Look elsewhere if: you require a conventional happy ending; you need the machinations of your geopolitical conflicts fully outlined; you need your science fiction carefully and credibly explained; you crave long, action-packed battle scenes; you find the willing suspension of disbelief problematic. A mass of hardware, sometimes insect-like, sometimes angel-like, sometimes tank-like, sometimes octopus-like, is contained in Chise's small body. Every now and again she inexplicably expels chunks of it. Just suspend judgment and go with the flow. It really doesn't matter to the story that's being told what the weapon is or how it works or even why Chise was the chosen one; it just matters that a small, inconsequential girl who had rather conventional aspirations and was in love for the first time became a weapon capable of eradicating humanity.
The story suggests numerous questions: what does it mean to love? what does it mean to live? what are we meant to do? what are the repercussions of our destructive nature, and might destruction encompass a measure of compassion? who is to blame? what does it mean to be human? what is happiness? what are our sins? what evidence do we leave of our passing through? what matters?

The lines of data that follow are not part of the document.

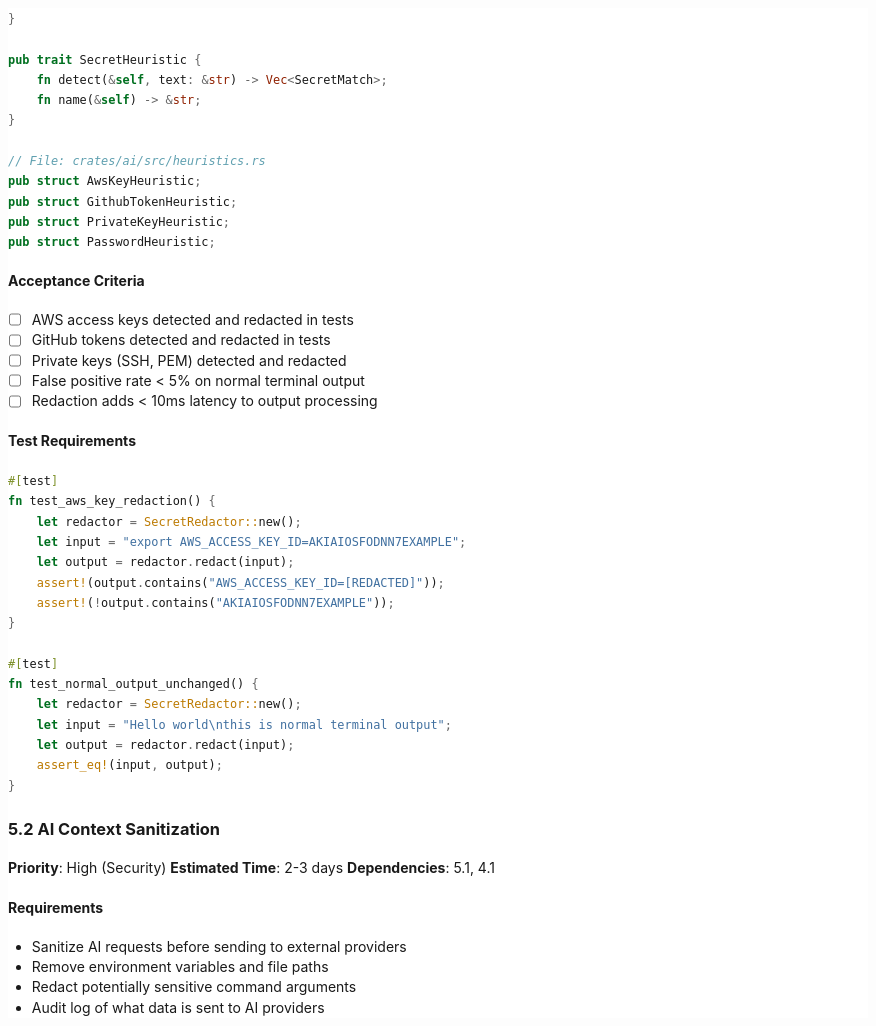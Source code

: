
 ```rust
}

pub trait SecretHeuristic {
    fn detect(&self, text: &str) -> Vec<SecretMatch>;
    fn name(&self) -> &str;
}

// File: crates/ai/src/heuristics.rs
pub struct AwsKeyHeuristic;
pub struct GithubTokenHeuristic;
pub struct PrivateKeyHeuristic;
pub struct PasswordHeuristic;
```

#### Acceptance Criteria
- [ ] AWS access keys detected and redacted in tests
- [ ] GitHub tokens detected and redacted in tests
- [ ] Private keys (SSH, PEM) detected and redacted
- [ ] False positive rate < 5% on normal terminal output
- [ ] Redaction adds < 10ms latency to output processing

#### Test Requirements
```rust
#[test]
fn test_aws_key_redaction() {
    let redactor = SecretRedactor::new();
    let input = "export AWS_ACCESS_KEY_ID=AKIAIOSFODNN7EXAMPLE";
    let output = redactor.redact(input);
    assert!(output.contains("AWS_ACCESS_KEY_ID=[REDACTED]"));
    assert!(!output.contains("AKIAIOSFODNN7EXAMPLE"));
}

#[test]
fn test_normal_output_unchanged() {
    let redactor = SecretRedactor::new();
    let input = "Hello world\nthis is normal terminal output";
    let output = redactor.redact(input);
    assert_eq!(input, output);
}
```

### **5.2 AI Context Sanitization**
**Priority**: High (Security)
**Estimated Time**: 2-3 days
**Dependencies**: 5.1, 4.1

#### Requirements
- Sanitize AI requests before sending to external providers
- Remove environment variables and file paths
- Redact potentially sensitive command arguments
- Audit log of what data is sent to AI providers
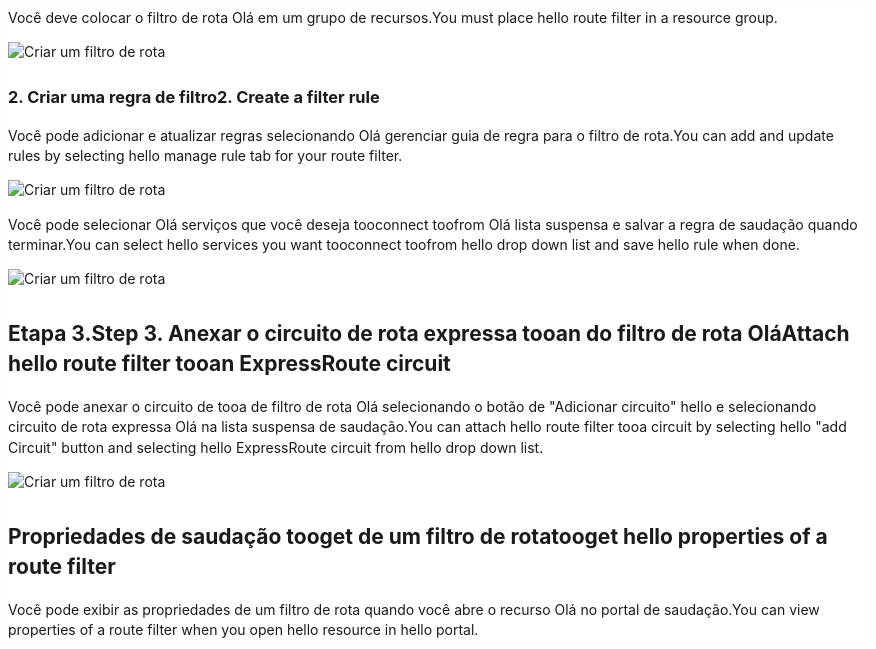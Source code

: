 <span data-ttu-id="cd916-168">Você deve colocar o filtro de rota Olá em um grupo de recursos.</span><span class="sxs-lookup"><span data-stu-id="cd916-168">You must place hello route filter in a resource group.</span></span> 

![Criar um filtro de rota](.\media\how-to-routefilter-portal\CreateRouteFilter.png)

### <a name="2-create-a-filter-rule"></a><span data-ttu-id="cd916-170">2. Criar uma regra de filtro</span><span class="sxs-lookup"><span data-stu-id="cd916-170">2. Create a filter rule</span></span>

<span data-ttu-id="cd916-171">Você pode adicionar e atualizar regras selecionando Olá gerenciar guia de regra para o filtro de rota.</span><span class="sxs-lookup"><span data-stu-id="cd916-171">You can add and update rules by selecting hello manage rule tab for your route filter.</span></span>

![Criar um filtro de rota](.\media\how-to-routefilter-portal\ManageRouteFilter.png)


<span data-ttu-id="cd916-173">Você pode selecionar Olá serviços que você deseja tooconnect toofrom Olá lista suspensa e salvar a regra de saudação quando terminar.</span><span class="sxs-lookup"><span data-stu-id="cd916-173">You can select hello services you want tooconnect toofrom hello drop down list and save hello rule when done.</span></span>

![Criar um filtro de rota](.\media\how-to-routefilter-portal\AddRouteFilterRule.png)


## <span data-ttu-id="cd916-175"><a name="attach"></a>Etapa 3.</span><span class="sxs-lookup"><span data-stu-id="cd916-175"><a name="attach"></a>Step 3.</span></span> <span data-ttu-id="cd916-176">Anexar o circuito de rota expressa tooan do filtro de rota Olá</span><span class="sxs-lookup"><span data-stu-id="cd916-176">Attach hello route filter tooan ExpressRoute circuit</span></span>

<span data-ttu-id="cd916-177">Você pode anexar o circuito de tooa de filtro de rota Olá selecionando o botão de "Adicionar circuito" hello e selecionando circuito de rota expressa Olá na lista suspensa de saudação.</span><span class="sxs-lookup"><span data-stu-id="cd916-177">You can attach hello route filter tooa circuit by selecting hello "add Circuit" button and selecting hello ExpressRoute circuit from hello drop down list.</span></span>

![Criar um filtro de rota](.\media\how-to-routefilter-portal\AddCktToRouteFilter.png)

## <span data-ttu-id="cd916-179"><a name="getproperties"></a>Propriedades de saudação tooget de um filtro de rota</span><span class="sxs-lookup"><span data-stu-id="cd916-179"><a name="getproperties"></a>tooget hello properties of a route filter</span></span>

<span data-ttu-id="cd916-180">Você pode exibir as propriedades de um filtro de rota quando você abre o recurso Olá no portal de saudação.</span><span class="sxs-lookup"><span data-stu-id="cd916-180">You can view properties of a route filter when you open hello resource in hello portal.</span></span>
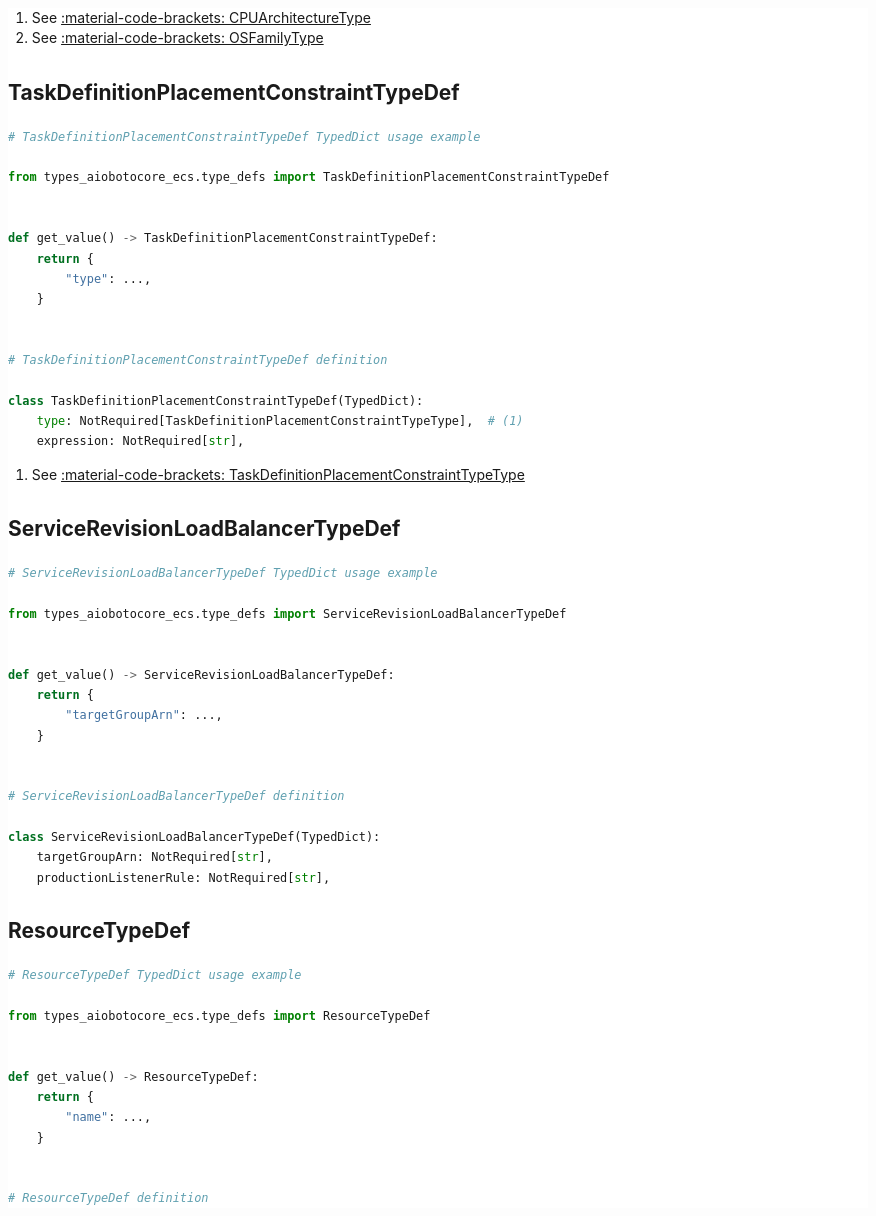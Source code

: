 1. See [:material-code-brackets: CPUArchitectureType](./literals.md#cpuarchitecturetype)
2. See [:material-code-brackets: OSFamilyType](./literals.md#osfamilytype)

## TaskDefinitionPlacementConstraintTypeDef

```python
# TaskDefinitionPlacementConstraintTypeDef TypedDict usage example

from types_aiobotocore_ecs.type_defs import TaskDefinitionPlacementConstraintTypeDef


def get_value() -> TaskDefinitionPlacementConstraintTypeDef:
    return {
        "type": ...,
    }


# TaskDefinitionPlacementConstraintTypeDef definition

class TaskDefinitionPlacementConstraintTypeDef(TypedDict):
    type: NotRequired[TaskDefinitionPlacementConstraintTypeType],  # (1)
    expression: NotRequired[str],
```

1. See [:material-code-brackets: TaskDefinitionPlacementConstraintTypeType](./literals.md#taskdefinitionplacementconstrainttypetype)

## ServiceRevisionLoadBalancerTypeDef

```python
# ServiceRevisionLoadBalancerTypeDef TypedDict usage example

from types_aiobotocore_ecs.type_defs import ServiceRevisionLoadBalancerTypeDef


def get_value() -> ServiceRevisionLoadBalancerTypeDef:
    return {
        "targetGroupArn": ...,
    }


# ServiceRevisionLoadBalancerTypeDef definition

class ServiceRevisionLoadBalancerTypeDef(TypedDict):
    targetGroupArn: NotRequired[str],
    productionListenerRule: NotRequired[str],
```


## ResourceTypeDef

```python
# ResourceTypeDef TypedDict usage example

from types_aiobotocore_ecs.type_defs import ResourceTypeDef


def get_value() -> ResourceTypeDef:
    return {
        "name": ...,
    }


# ResourceTypeDef definition

```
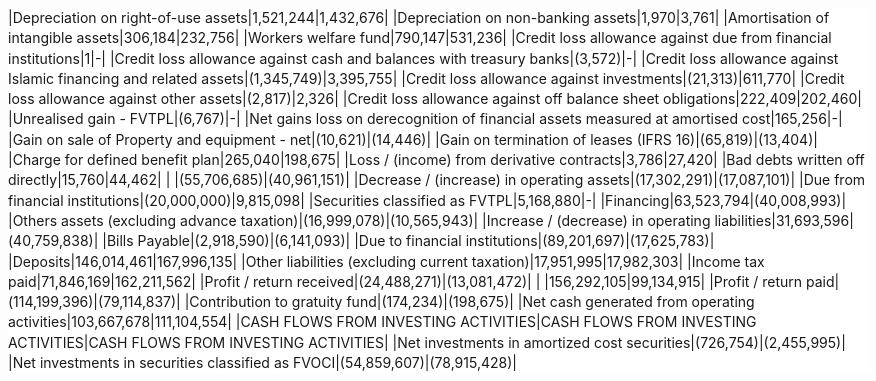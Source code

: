 |Depreciation on right-of-use assets|1,521,244|1,432,676|
|Depreciation on non-banking assets|1,970|3,761|
|Amortisation of intangible assets|306,184|232,756|
|Workers welfare fund|790,147|531,236|
|Credit loss allowance against due from financial institutions|1|-|
|Credit loss allowance against cash and balances with treasury banks|(3,572)|-|
|Credit loss allowance against Islamic financing and related assets|(1,345,749)|3,395,755|
|Credit loss allowance against investments|(21,313)|611,770|
|Credit loss allowance against other assets|(2,817)|2,326|
|Credit loss allowance against off balance sheet obligations|222,409|202,460|
|Unrealised gain - FVTPL|(6,767)|-|
|Net gains loss on derecognition of financial assets measured at amortised cost|165,256|-|
|Gain on sale of Property and equipment - net|(10,621)|(14,446)|
|Gain on termination of leases (IFRS 16)|(65,819)|(13,404)|
|Charge for defined benefit plan|265,040|198,675|
|Loss / (income) from derivative contracts|3,786|27,420|
|Bad debts written off directly|15,760|44,462|
| |(55,706,685)|(40,961,151)|
|Decrease / (increase) in operating assets|(17,302,291)|(17,087,101)|
|Due from financial institutions|(20,000,000)|9,815,098|
|Securities classified as FVTPL|5,168,880|-|
|Financing|63,523,794|(40,008,993)|
|Others assets (excluding advance taxation)|(16,999,078)|(10,565,943)|
|Increase / (decrease) in operating liabilities|31,693,596|(40,759,838)|
|Bills Payable|(2,918,590)|(6,141,093)|
|Due to financial institutions|(89,201,697)|(17,625,783)|
|Deposits|146,014,461|167,996,135|
|Other liabilities (excluding current taxation)|17,951,995|17,982,303|
|Income tax paid|71,846,169|162,211,562|
|Profit / return received|(24,488,271)|(13,081,472)|
| |156,292,105|99,134,915|
|Profit / return paid|(114,199,396)|(79,114,837)|
|Contribution to gratuity fund|(174,234)|(198,675)|
|Net cash generated from operating activities|103,667,678|111,104,554|
|CASH FLOWS FROM INVESTING ACTIVITIES|CASH FLOWS FROM INVESTING ACTIVITIES|CASH FLOWS FROM INVESTING ACTIVITIES|
|Net investments in amortized cost securities|(726,754)|(2,455,995)|
|Net investments in securities classified as FVOCI|(54,859,607)|(78,915,428)|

We're not talking Philosophy 401, but neither are we talking your typical light-weight cartoon pablum. Saikano has the grace to leave many of these questions open to your own interpretations.
In the final scenes of the manga (it's expressed differently in the anime; the question pertains to both), Shuji asks Chise, "Do you think we were good lovers in the end?" How do we measure the goodness of love? If we look at Shuji's relationship with Fuyumi or the manner in which he eases Akemi's death by affirming her beauty or Chise's relationship with Tetsu and see only evidence of cheating, we will measure love's goodness shallowly. In Saikano's world, love is not a casual, superficial construct; it is a path, often confused, often morally ambiguous, toward redemption. Love, in its many permutations, matters.
After the world ended, Saikano still lingers in my mind in the same way Kino's Journey and Mushi-shi do (though these are hardly similar stories!). It touched me as deeply as did Grave of the Fireflies. Works like these constitute Anime for the Thinking Person, and I cherish artistic creations with the power to leave me feeling moved, thoughtful and enlarged.
Kino's Journey - The Complete Collection
Mushi-shi: The Complete Series
Grave of the Fireflies
[Note: There is tastefully executed nudity and sex. There is blood. There is killing (this is about war). Characters you come to care for die. Chise, who is supposed to be a petite and very cute high school senior, looks underage, which raises the spectre of paedophilia for some. If you are inclined to be bothered by any of these things, it's best to avoid this anime.]"
Tragedy
Darcy Pryciak | Detroit, MI | 09/04/2008
(3 out of 5 stars)
"A beautiful, but painful show to watch. You know the ending by the title itself "Last love song on the planet," so don't expect deux ex machina to save the day or anything chippper or cheerful to happen at the end. It's a tragedy. It's a story of a boy who tries his best to love his girlfriend, but like any young couple, suffers the angst and temptations of reality, mixed with scifi, as he discovers his girlfriend was injected with weapon genes that are maturing in her body, making her more and more into a weapon and less of a human."